Agradecidos al Náutico

«A Carolina quiero darle las gracias porque yo le pregunté por mi familia y desde el principio me dijo que quería ayudarme y encontrar algo y…lo ha hecho, simplemente lo ha conseguido. Me ha dado una gran oportunidad de reencontrarme con ellas. Me puse muy feliz cuando las vi llegar y también porque han podido verme jugar en el Pabellón. Cuando estaba en Ucrania yo vivía en otra ciudad y cuando venían a verme jugar me apoyaban y tenía que jugar incluso mejor o no cenaba esa noche (risas). No las veía hacía más de un año y fue muy emocionante».

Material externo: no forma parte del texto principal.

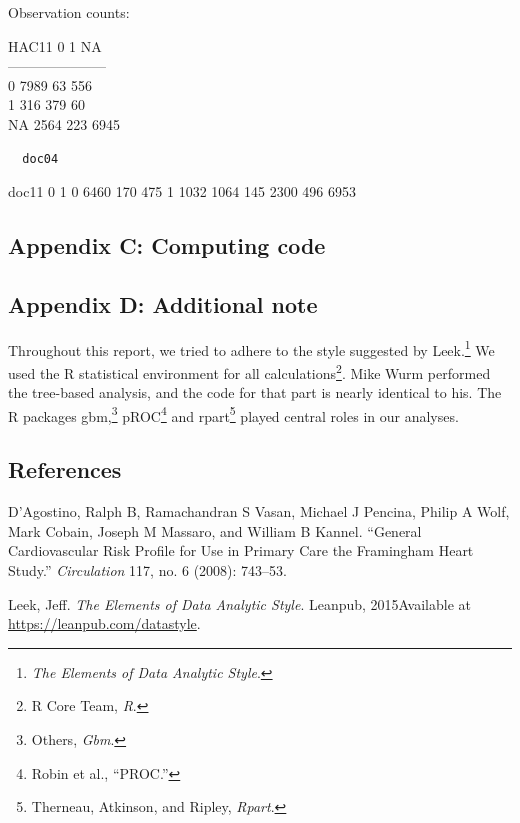 \documentclass[11pt,]{article}
\let\rmarkdownfootnote\footnote%
\def\footnote{\protect\rmarkdownfootnote}
\begin{document}
Observation counts:

HAC11\textbar{} 0 \textbar{} 1 \textbar{}
NA\\-----\textbar{}------\textbar{}-----\textbar{}------\\0 \textbar{}
7989 \textbar{} 63 \textbar{} 556\\ 1 \textbar{} 316 \textbar{} 379
\textbar{} 60\\ NA \textbar{} 2564 \textbar{} 223 \textbar{} 6945

\begin{verbatim}
  doc04
\end{verbatim}

doc11 0 1 0 6460 170 475 1 1032 1064 145 2300 496 6953

\newpage

\subsection{Appendix C: Computing code}\label{appendix-c-computing-code}

\newpage

\subsection{Appendix D: Additional
note}\label{appendix-d-additional-note}

Throughout this report, we tried to adhere to the style suggested by
Leek.\footnote{\emph{The Elements of Data Analytic Style}.} We used the
R statistical environment for all calculations\footnote{R Core Team,
  \emph{R}. }. Mike Wurm performed the tree-based analysis, and the code
for that part is nearly identical to his. The R packages gbm,\footnote{Others,
  \emph{Gbm}. } pROC\footnote{Robin et al., ``PROC.'' } and
rpart\footnote{Therneau, Atkinson, and Ripley, \emph{Rpart}. } played
central roles in our analyses.

\subsection*{References}\label{references}

D'Agostino, Ralph B, Ramachandran S Vasan, Michael J Pencina, Philip A
Wolf, Mark Cobain, Joseph M Massaro, and William B Kannel. ``General
Cardiovascular Risk Profile for Use in Primary Care the Framingham Heart
Study.'' \emph{Circulation} 117, no. 6 (2008): 743--53.

Leek, Jeff. \emph{The Elements of Data Analytic Style}. Leanpub,
2015Available at \url{https://leanpub.com/datastyle}.
\end{document}
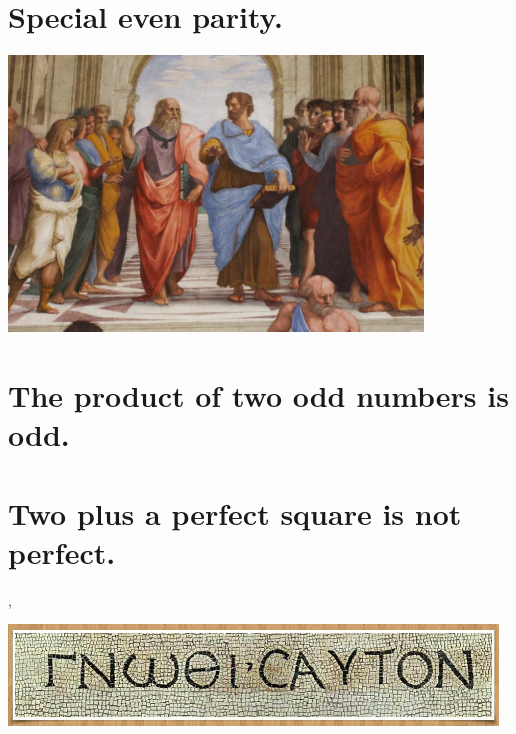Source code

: \documentclass[preview]{standalone}
\begin{document}
\section{Special even parity.}

\begin{center}
    \vspace{1\baselineskip}
    \includegraphics[width=11cm]{../resources/jpg/1.6.introduction.to.proofs/plato-republic.jpg}
\end{center}


\section{The product of two odd numbers is odd.}

\pagebreak


\section{Two plus a perfect square is not perfect.}

\sep
\begin{center}
    \vspace{1\baselineskip}
    \includegraphics[width=13cm]{../resources/jpg/1.6.introduction.to.proofs/know_thyself.jpg}
\end{center}
\pagebreak
\end{document}
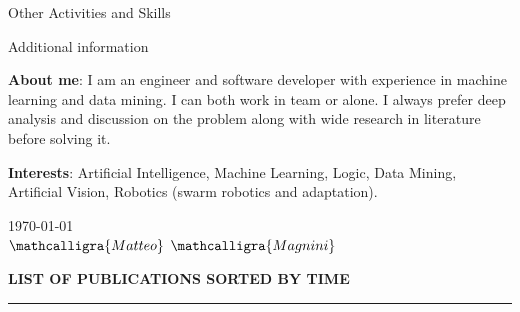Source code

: \documentclass{resume} %
\begin{document}
\begin{rSection}{Other Activities and Skills}

        \begin{rSubsection}{Additional information}{}{}{}
            \item \textbf{About me}: I am an engineer and software developer with experience in machine learning and data mining. I can both work in team or alone. I always prefer deep analysis and discussion on the problem along with wide research in literature before solving it.
            \item \textbf{Interests}: Artificial Intelligence, Machine Learning, Logic, Data Mining, Artificial Vision, Robotics (swarm robotics and adaptation).
        \end{rSubsection}

    \end{rSection}
    
    \vspace{2em} %
    \begin{flushright}
        \today
        \\
        \vspace{1em}
        \Large$\mathcalligra{Matteo}$  $\mathcalligra{Magnini}$
        
    \end{flushright}

    \pagebreak
    \MakeUppercase{\bf List of Publications Sorted by Time} %
    \sectionlineskip
    \hrule %
    \vspace{-1cm}
    \nocite{*}
    
    \renewcommand\refname{}
    
    
\end{document}
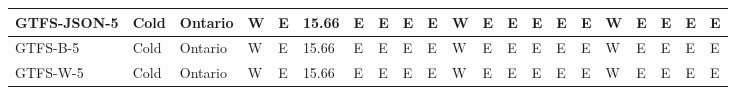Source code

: \begin{table}[]
{\begin{tabular}{|c|l|l|l|l|l|l|l|l|l|l|l|l|l|l|l|l|l|l|l|l|}
\multicolumn{1}{|l|}{GTFS-JSON-5} & Cold                                & Ontario                            & W           & E           & 15.66       & E           & E           & E           & E           & W           & E           & E            & E            & E            & E            & W            & E            & E            & E            & E            \\ \hline
\multicolumn{1}{|l|}{GTFS-B-5}    & Cold                                & Ontario                            & W           & E           & 15.66       & E           & E           & E           & E           & W           & E           & E            & E            & E            & E            & W            & E            & E            & E            & E            \\ \hline
\multicolumn{1}{|l|}{GTFS-W-5}    & Cold                                & Ontario                            & W           & E           & 15.66       & E           & E           & E           & E           & W           & E           & E            & E            & E            & E            & W            & E            & E            & E            & E            \\ \hline
\end{tabular}%
}
\end{table}

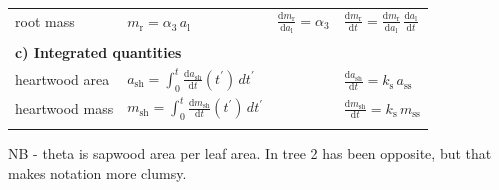 \documentclass[12pt, a4paper]{article}
\begin{document}
\begin{table}[h]
{\begin{doublespace}
\begin{tabular}{p{2.5cm}p{3.5cm}p{5cm}p{4cm} }
  root mass &
    $m_\textrm{r} = \alpha_3 \, a_\textrm{l}$ &
    $\frac{\textrm{d}m_\textrm{r}}{\textrm{d}a_\textrm{l}} = \alpha_3$  &
    $\frac{\textrm{d}m_\textrm{r}}{\textrm{d}t}  = \frac{\textrm{d}m_\textrm{r}}{\textrm{d}a_\textrm{l}}  \, \frac{\textrm{d}a_\textrm{l}}{\textrm{d}t}$ \\ \\

  \multicolumn{4}{l}{\textbf{c) Integrated quantities}} \\
  heartwood area &
    $a_\textrm{sh} = \int_0^t \frac{\textrm{d}a_\textrm{sh}}{\textrm{d}t}(t^\prime) \, dt^\prime$ &
     &
    $\frac{\textrm{d}a_\textrm{sh}}{\textrm{d}t} = k_\textrm{s} \, a_\textrm{ss}$ \\
  heartwood mass &
    $m_\textrm{sh} = \int_0^t \frac{\textrm{d}m_\textrm{sh}}{\textrm{d}t}(t^\prime) \, dt^\prime$ &
     &
    $\frac{\textrm{d}m_\textrm{sh}}{\textrm{d}t} = k_\textrm{s} \, m_\textrm{ss}$ \\
  \hline \\
\end{tabular}
NB -  theta is sapwood area per leaf area. In tree 2 has been opposite, but that makes notation more clumsy.
\end{doublespace}}
\label{tab:allometry}
\end{table}

\newpage
\end{document}
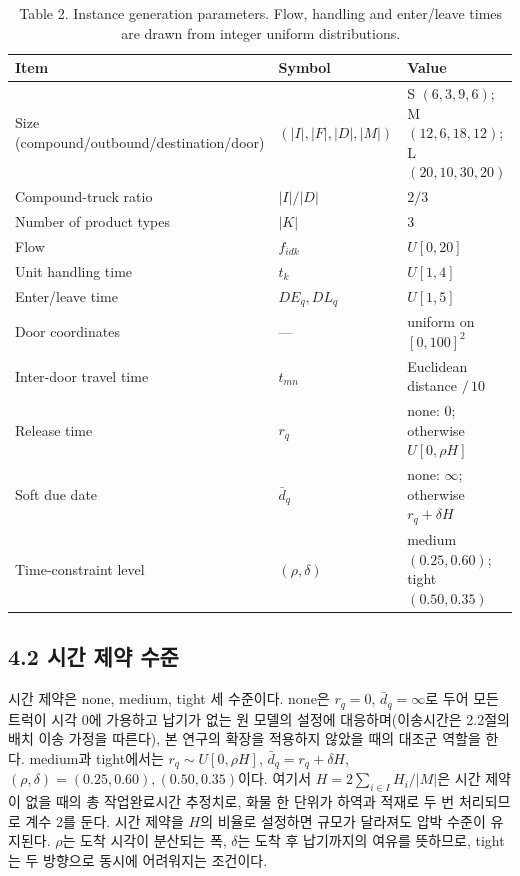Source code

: \documentclass[10pt,a4paper]{article}
\begin{document}
\begin{table}[H]\centering
\caption{Table 2. Instance generation parameters. Flow, handling and
enter/leave times are drawn from integer uniform distributions.}
\label{tab:param}\small\setlength{\tabcolsep}{4pt}
\begin{tabular}{@{}llp{}@{}}
\toprule
Item & Symbol & Value \\
\midrule
Size (compound/outbound/destination/door) & $(|I|,|F|,|D|,|M|)$ & S $(6,3,9,6)$; M $(12,6,18,12)$; L $(20,10,30,20)$ \\
Compound-truck ratio & $|I|/|D|$ & $2/3$ \\
Number of product types & $|K|$ & 3 \\
Flow & $f_{idk}$ & $U[0,20]$ \\
Unit handling time & $t_k$ & $U[1,4]$ \\
Enter/leave time & $DE_q,DL_q$ & $U[1,5]$ \\
Door coordinates & --- & uniform on $[0,100]^2$ \\
Inter-door travel time & $t_{mn}$ & Euclidean distance $/\,10$ \\
Release time & $r_q$ & none: $0$; otherwise $U[0,\rho H]$ \\
Soft due date & $\bar d_q$ & none: $\infty$; otherwise $r_q+\delta H$ \\
Time-constraint level & $(\rho,\delta)$ & medium $(0.25,0.60)$; tight $(0.50,0.35)$ \\
\bottomrule
\end{tabular}
\end{table}

\subsection{4.2 시간 제약 수준}
시간 제약은 none, medium, tight 세 수준이다. none은 $r_q=0$, $\bar d_q=\infty$로 두어
모든 트럭이 시각 0에 가용하고 납기가 없는 원 모델의 설정에 대응하며(이송시간은 2.2절의 배치 이송 가정을 따른다), 본 연구의 확장을 적용하지 않았을 때의
대조군 역할을 한다. medium과 tight에서는 $r_q\sim U[0,\rho H]$, $\bar d_q=r_q+\delta H$,
$(\rho,\delta)=(0.25,0.60),(0.50,0.35)$이다. 여기서 $H=2\sum_{i\in I}H_i/|M|$은 시간
제약이 없을 때의 총 작업완료시간 추정치로, 화물 한 단위가 하역과 적재로 두 번 처리되므로
계수 2를 둔다. 시간 제약을 $H$의 비율로 설정하면 규모가 달라져도 압박 수준이 유지된다.
$\rho$는 도착 시각이 분산되는 폭, $\delta$는 도착 후 납기까지의 여유를 뜻하므로, tight는 두
방향으로 동시에 어려워지는 조건이다.
\end{document}
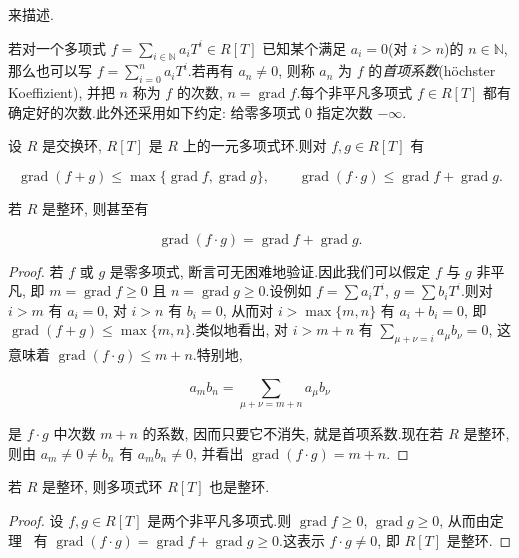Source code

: 来描述.

若对一个多项式 $f = \sum_{i \in \mathbb{N}} a_i T^i \in R[T]$ 已知某个满足 $a_i = 0$(对 $i > n$)的 $n \in \mathbb{N}$, 那么也可以写 $f = \sum_{i = 0}^{n} a_i T^i$.若再有 $a_n \neq 0$, 则称 $a_n$ 为 $f$ 的\emph{首项系数}(\textup{höchster Koeffizient}), 并把 $n$ 称为 $f$ 的次数, $n = \operatorname{grad} f$.每个非平凡多项式 $f \in R[T]$ 都有确定好的次数.此外还采用如下约定: 给零多项式 $0$ 指定次数 $- \infty$.

\begin{theorem}\label{thm:5.1.2}
设 $R$ 是交换环, $R[T]$ 是 $R$ 上的一元多项式环.则对 $f, g \in R[T]$ 有

\[
\operatorname{grad}(f + g) \leq \max\{\operatorname{grad} f, \operatorname{grad} g\}, \qquad
\operatorname{grad}(f \cdot g) \leq \operatorname{grad} f + \operatorname{grad} g\text{.}
\]

若 $R$ 是整环, 则甚至有

\[
\operatorname{grad}(f \cdot g) = \operatorname{grad} f + \operatorname{grad} g\text{.}
\]
\end{theorem}

\begin{proof}
若 $f$ 或 $g$ 是零多项式, 断言可无困难地验证.因此我们可以假定 $f$ 与 $g$ 非平凡, 即 $m = \operatorname{grad} f \geq 0$ 且 $n = \operatorname{grad} g \geq 0$.设例如 $f = \sum a_i T^i$, $g = \sum b_i T^i$.则对 $i > m$ 有 $a_i = 0$, 对 $i > n$ 有 $b_i = 0$, 从而对 $i > \max\{m, n\}$ 有 $a_i + b_i = 0$, 即 $\operatorname{grad}(f + g) \leq \max\{m, n\}$.类似地看出, 对 $i > m + n$ 有 $\sum_{\mu + \nu = i} a_\mu b_\nu = 0$, 这意味着 $\operatorname{grad}(f \cdot g) \leq m + n$.特别地,

\[
a_m b_n = \sum_{\mu + \nu = m + n} a_\mu b_\nu
\]

是 $f \cdot g$ 中次数 $m + n$ 的系数, 因而只要它不消失, 就是首项系数.现在若 $R$ 是整环, 则由 $a_m \neq 0 \neq b_n$ 有 $a_m b_n \neq 0$, 并看出 $\operatorname{grad}(f \cdot g) = m + n$.
\end{proof}

\begin{corollary}\label{cor:5.1.3}
若 $R$ 是整环, 则多项式环 $R[T]$ 也是整环.
\end{corollary}

\begin{proof}
设 $f, g \in R[T]$ 是两个非平凡多项式.则 $\operatorname{grad} f \geq 0$, $\operatorname{grad} g \geq 0$, 从而由定理~ 有 $\operatorname{grad}(f \cdot g) = \operatorname{grad} f + \operatorname{grad} g \geq 0$.这表示 $f \cdot g \neq 0$, 即 $R[T]$ 是整环.
\end{proof}

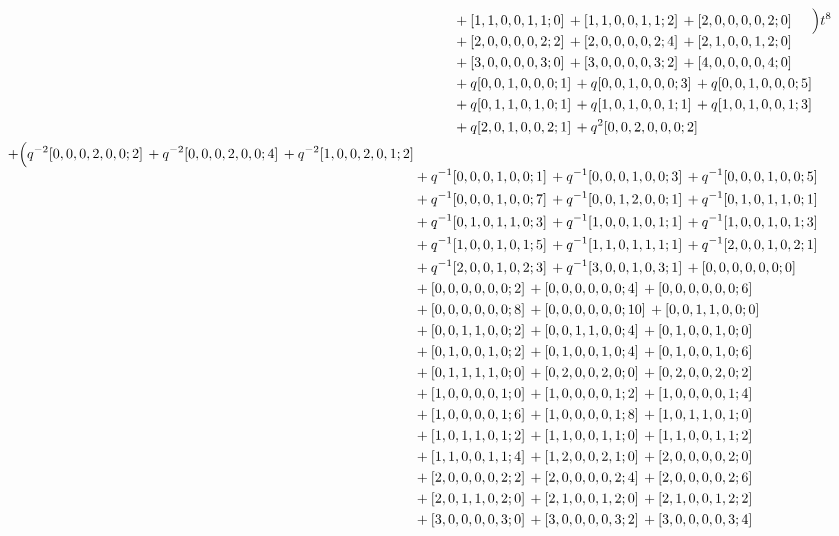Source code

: \documentclass[10pt]{article}
\begin{document}
\[\begin{aligned}
\begin{aligned}[t]
  &{}+[1,1,0,0,1,1;0]\,+[1,1,0,0,1,1;2]\,+[2,0,0,0,0,2;0] \\
  &{}+[2,0,0,0,0,2;2]\,+[2,0,0,0,0,2;4]\,+[2,1,0,0,1,2;0] \\
  &{}+[3,0,0,0,0,3;0]\,+[3,0,0,0,0,3;2]\,+[4,0,0,0,0,4;0] \\
  &{}+q[0,0,1,0,0,0;1]\,+q[0,0,1,0,0,0;3]\,+q[0,0,1,0,0,0;5] \\
  &{}+q[0,1,1,0,1,0;1]\,+q[1,0,1,0,0,1;1]\,+q[1,0,1,0,0,1;3] \\
  &{}+q[2,0,1,0,0,2;1]\,+q^{2}[0,0,2,0,0,0;2]\end{aligned}\Bigr)t^{8} \\
  + \Bigl(\begin{aligned}[t]q^{-2}[0,0,0,2,0,0;2]\,+q^{-2}[0,0,0,2,0,0;4]\,+q^{-2}[1,0,0,2,0,1;2] \\
  &{}+q^{-1}[0,0,0,1,0,0;1]\,+q^{-1}[0,0,0,1,0,0;3]\,+q^{-1}[0,0,0,1,0,0;5] \\
  &{}+q^{-1}[0,0,0,1,0,0;7]\,+q^{-1}[0,0,1,2,0,0;1]\,+q^{-1}[0,1,0,1,1,0;1] \\
  &{}+q^{-1}[0,1,0,1,1,0;3]\,+q^{-1}[1,0,0,1,0,1;1]\,+q^{-1}[1,0,0,1,0,1;3] \\
  &{}+q^{-1}[1,0,0,1,0,1;5]\,+q^{-1}[1,1,0,1,1,1;1]\,+q^{-1}[2,0,0,1,0,2;1] \\
  &{}+q^{-1}[2,0,0,1,0,2;3]\,+q^{-1}[3,0,0,1,0,3;1]\,+[0,0,0,0,0,0;0] \\
  &{}+[0,0,0,0,0,0;2]\,+[0,0,0,0,0,0;4]\,+[0,0,0,0,0,0;6] \\
  &{}+[0,0,0,0,0,0;8]\,+[0,0,0,0,0,0;10]\,+[0,0,1,1,0,0;0] \\
  &{}+[0,0,1,1,0,0;2]\,+[0,0,1,1,0,0;4]\,+[0,1,0,0,1,0;0] \\
  &{}+[0,1,0,0,1,0;2]\,+[0,1,0,0,1,0;4]\,+[0,1,0,0,1,0;6] \\
  &{}+[0,1,1,1,1,0;0]\,+[0,2,0,0,2,0;0]\,+[0,2,0,0,2,0;2] \\
  &{}+[1,0,0,0,0,1;0]\,+[1,0,0,0,0,1;2]\,+[1,0,0,0,0,1;4] \\
  &{}+[1,0,0,0,0,1;6]\,+[1,0,0,0,0,1;8]\,+[1,0,1,1,0,1;0] \\
  &{}+[1,0,1,1,0,1;2]\,+[1,1,0,0,1,1;0]\,+[1,1,0,0,1,1;2] \\
  &{}+[1,1,0,0,1,1;4]\,+[1,2,0,0,2,1;0]\,+[2,0,0,0,0,2;0] \\
  &{}+[2,0,0,0,0,2;2]\,+[2,0,0,0,0,2;4]\,+[2,0,0,0,0,2;6] \\
  &{}+[2,0,1,1,0,2;0]\,+[2,1,0,0,1,2;0]\,+[2,1,0,0,1,2;2] \\
  &{}+[3,0,0,0,0,3;0]\,+[3,0,0,0,0,3;2]\,+[3,0,0,0,0,3;4] \\

\end{aligned}
\end{aligned}\]
\end{document}
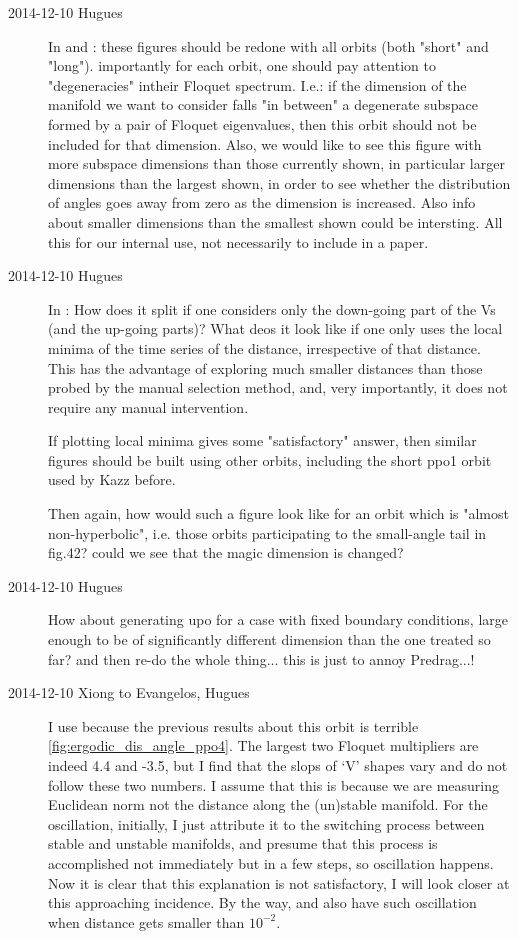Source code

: \begin{description}
\item[2014-12-10 Hugues] In  and :
these figures should be redone with all orbits (both "short" and "long").
importantly for each orbit, one should pay attention to "degeneracies" intheir
Floquet spectrum. I.e.: if the dimension of the manifold we want to consider falls
"in between" a degenerate subspace formed by a pair of Floquet eigenvalues, then
this orbit should not be included for that dimension. Also, we would like to see
this figure with more subspace dimensions than those currently shown, in particular
larger dimensions than the largest shown, in order to see whether the distribution
of angles goes away from zero as the dimension is increased. Also info about smaller
dimensions than the smallest shown could be intersting. All this for our internal
use, not necessarily to include in a paper.

\item[2014-12-10 Hugues] In :
How does it split if one considers only the down-going part of the Vs (and the
up-going parts)? What deos it look like if one only uses the local minima of the
time series of the distance, irrespective of that distance. This has the advantage
of exploring much smaller distances than those probed by the manual selection
method, and, very importantly, it does not require any manual intervention.

If plotting local minima gives some "satisfactory" answer, then similar figures
should be built using other orbits, including the short ppo1 orbit used by Kazz
before.

Then again, how would such a figure look like for an orbit which is "almost
non-hyperbolic", i.e. those orbits participating to the small-angle tail in fig.42?
could we see that the magic dimension is changed?


\item[2014-12-10 Hugues]
How about generating upo for a case with fixed boundary conditions, large enough to
be of significantly different dimension than the one treated so far? and then re-do
the whole thing... this is just to annoy Predrag...!


\item[2014-12-10 Xiong to Evangelos, Hugues]
I use  because the previous results about this
orbit is terrible \ref{fig:ergodic_dis_angle_ppo4}. The
largest two Floquet multipliers are indeed 4.4 and -3.5,
but I find that the slops of `V' shapes vary and do not
follow these two numbers. I assume that this is because
we are measuring Euclidean norm not the distance along the
(un)stable manifold. For the oscillation, initially, I
just attribute it to the switching process between stable and unstable
manifolds, and presume that this process is accomplished
not immediately but in a few steps, so oscillation happens.
Now it is clear  that this explanation is not satisfactory,
I will look closer at this approaching incidence. By the way,
 and  also have such oscillation when
distance gets smaller than $10^{-2}$.


\end{description}
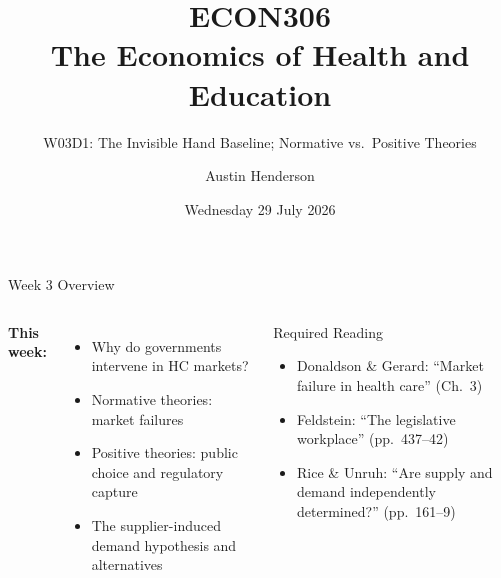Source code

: \documentclass[aspectratio=169, 12pt]{beamer}
\title[ECON306: W03D1 — Invisible Hand \& Normative Theory]{ECON306\\The Economics of Health and Education}
\subtitle{W03D1: The Invisible Hand Baseline; Normative vs.\ Positive Theories}
\author{Austin Henderson}
\institute{Department of Economics\\University of Otago}
\date{Wednesday 29 July 2026}
\begin{document}
\begin{frame}[plain]
  \titlepage
\end{frame}



\begin{frame}{Week 3 Overview}
  \begin{columns}
      \textbf{This week:}
      \begin{itemize}
        \item Why do governments intervene in HC markets?
        \item Normative theories: market failures
        \item Positive theories: public choice and regulatory capture
        \item The supplier-induced demand hypothesis and alternatives
      \end{itemize}
      \begin{block}{Required Reading}
        {\small
        \begin{itemize}
          \item Donaldson \& Gerard: ``Market failure in health care'' (Ch.\ 3)
          \item Feldstein: ``The legislative workplace'' (pp.\ 437--42)
          \item Rice \& Unruh: ``Are supply and demand independently determined?'' (pp.\ 161--9)
        \end{itemize}}
      \end{block}
  \end{columns}
\end{frame}
\end{document}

NOTA: Su tía, Maryna Borysova, toma la palabra en este momento, porque su madre, Vyktorya Semerych, no habla inglés: «Es muy complicado para nosotras dos, para su madre y para mí. Desde aquí queremos dar las gracias al Náutico por el esfuerzo que han hecho para que podamos venir y reunirnos con Vlad después de un año; especialmente a Carolina (Tabares, presidenta de la sección de baloncesto). Nunca habíamos estado en España antes. Fue muy emocionante verlo jugar en el Pabellón el otro día, no parábamos de gritar y animarle. La situación en Ucrania es muy impredecible, nadie sabe qué va a pasar. Hoy puede que estemos sentadas en una terraza con normalidad, mañana pueden tirarnos cohetes desde Rusia. Puedes sentirte segura pero cambiar eso en un solo momento. Los cohetes pueden llegar desde diferentes lugares. Para llegar aquí tuvimos que ir desde nuestra ciudad a Polonia en tren porque no salen aviones desde Ucrania. Nos quedamos una noche en Polonia y cogimos un vuelo directo a Tenerife, y para la vuelta pasaremos por Madrid, después Varsovia y luego otros dos trenes hasta nuestra ciudad. La hospitalidad del Náutico ha sido increíble y queremos darles las gracias. Estoy encantada de que me hayan permitido ver a mi sobrino después de más de un año porque Vlad es la persona más cercana que tengo en mi vida. Es como un hijo para mí, y de verdad que ha sido increíble lo que ha hecho Carolina, es una gran mujer. Sabemos que Vlad está en muy buenas manos, ella es una gran persona».

Futuro en el baloncesto

«Mi ambición es jugar al máximo nivel mundial ¿Lenovo Tenerife? Eso es el futuro, necesito trabajar muy duro, progresar mucho. De momento no tengo el nivel de baloncesto que tienen ellos. No he ido todavía al Santiago Martín. Me gusta mucho ver baloncesto, pero prefiero ver partidos de la misma Liga en la que yo compito. Puedo ver un Zentro Madrid-  Aridane. Para mí es más interesante porque voy a jugar contra ellos. Como ídolos o referentes me gustan mucho Giannis Antetokounmpo y Kevin Durant. Yo juego de 4-5, aunque en EBA prefiero jugar de 5 porque soy grande y tengo más oportunidades para anotar. Me gusta tirar de tres también porque nadie me puede taponar, pero también me gusta postear. Si juego de 4 tengo que jugar más abierto, sé que en el futuro necesitaré jugar de 4 porque los 5 son más grandes y fuertes. Me gustaría seguir jugando en España porque es el máximo nivel en toda Europa, y ya empiezo a entender el idioma. Nada más llegar me decían que en tres meses hablaría español y puedo decir algunas cosas, pero no es un idioma fácil».